This gorgeous Darren Almond photograph, Infinite Betweens: Becoming Between, Phase 3, of an impossible-to-map landscape covered with Tibetan prayer flags is coming up at Philips in a couple of weeks. It reminded me how quietly strong his work is, and how his underlying interests in time, place, memory, and the human experience of them resonates with me. I just watched his Tate Talk from 2005 which, though it was a good primer on his film work, was pretty thin on insight. Almond is a pretty reticent guy on stage, and except for his discussion of his project of relocating Auschwitz bus stations into the gallery, it's only at the end when someone in the audience asks him about memory that he kind of lights up.
While trying to track down a long, deep-sounding quote from his grandmother, I found Brad Barnes' interview with Almond on Kultureflash, which was apparently conducted the next day:
BB: I think I know what you mean by seeking a "reassurance". Is that the grandfather alluded to in If I had you?Previously from 2002: wow, family, travel, memory, Auschwitz bus stops. I just wanted to add a "Previous Darren Almond mentions" link, but it's all kind of circling back.

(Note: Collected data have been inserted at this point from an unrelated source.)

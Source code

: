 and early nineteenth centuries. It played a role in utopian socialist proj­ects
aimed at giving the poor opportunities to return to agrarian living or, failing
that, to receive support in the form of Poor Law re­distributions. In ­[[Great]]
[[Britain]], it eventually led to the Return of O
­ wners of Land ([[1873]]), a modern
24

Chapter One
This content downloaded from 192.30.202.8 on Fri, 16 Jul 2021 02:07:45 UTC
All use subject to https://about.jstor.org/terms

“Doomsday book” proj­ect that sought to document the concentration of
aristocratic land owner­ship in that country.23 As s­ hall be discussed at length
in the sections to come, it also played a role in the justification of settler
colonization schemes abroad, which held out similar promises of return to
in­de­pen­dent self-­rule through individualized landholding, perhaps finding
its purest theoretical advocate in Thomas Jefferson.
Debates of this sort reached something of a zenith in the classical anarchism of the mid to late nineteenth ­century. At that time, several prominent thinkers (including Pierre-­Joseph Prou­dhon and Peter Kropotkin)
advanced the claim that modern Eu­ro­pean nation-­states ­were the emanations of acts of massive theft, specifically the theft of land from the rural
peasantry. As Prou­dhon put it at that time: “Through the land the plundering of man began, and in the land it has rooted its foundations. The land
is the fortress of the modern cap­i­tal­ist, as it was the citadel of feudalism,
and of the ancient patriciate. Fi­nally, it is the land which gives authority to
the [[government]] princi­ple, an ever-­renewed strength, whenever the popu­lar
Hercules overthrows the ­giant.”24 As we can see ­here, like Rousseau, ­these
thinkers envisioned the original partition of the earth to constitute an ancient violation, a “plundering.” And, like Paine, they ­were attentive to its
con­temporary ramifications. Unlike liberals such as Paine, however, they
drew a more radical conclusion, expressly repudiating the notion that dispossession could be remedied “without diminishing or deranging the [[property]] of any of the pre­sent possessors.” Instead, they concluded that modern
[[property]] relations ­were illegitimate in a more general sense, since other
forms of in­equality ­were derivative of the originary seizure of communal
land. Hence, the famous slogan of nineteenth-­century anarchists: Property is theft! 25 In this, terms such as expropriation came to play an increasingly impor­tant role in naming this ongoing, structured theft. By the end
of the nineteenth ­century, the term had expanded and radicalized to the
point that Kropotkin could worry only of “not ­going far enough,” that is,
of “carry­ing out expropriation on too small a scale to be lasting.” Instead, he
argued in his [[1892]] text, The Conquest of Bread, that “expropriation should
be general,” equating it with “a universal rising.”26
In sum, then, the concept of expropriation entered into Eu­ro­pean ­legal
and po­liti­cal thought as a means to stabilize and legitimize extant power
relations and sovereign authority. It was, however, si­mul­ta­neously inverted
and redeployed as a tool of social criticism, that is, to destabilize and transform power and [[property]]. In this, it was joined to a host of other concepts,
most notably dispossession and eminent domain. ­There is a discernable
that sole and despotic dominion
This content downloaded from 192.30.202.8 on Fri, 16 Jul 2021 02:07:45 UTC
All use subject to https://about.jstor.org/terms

DA: Yes it is. "A much loved man" as carved on his head stone. For me he supplied much of my early field of memory. The terrain of his own life's experiences he passed on as we were very close. The whole notion of travel for instance came from him albeit that he was serving in the army during the WWII he then revisited the towns throughout Belgium, France and Germany after the war and maintained friendships with people he met through the war. During the procedure of trying to make If I had you my grandmother and I shared our feelings that we still had for him and in fact they were feelings generated by memory only so a shared local memory does provide a certain reassurance. I hoped that despite an increment of melancholia produced in If I had you I also hoped that it would provide a certain optimism. I like a statement that was produced to me last night at my talk at the Tate, "the vision for the future is not utopia it is a re-interpreted 'telling' of the now. Memory is not exactly the site of freedom, but the layering of identity and memory is a basis for moving forward. The limit for this is language itself."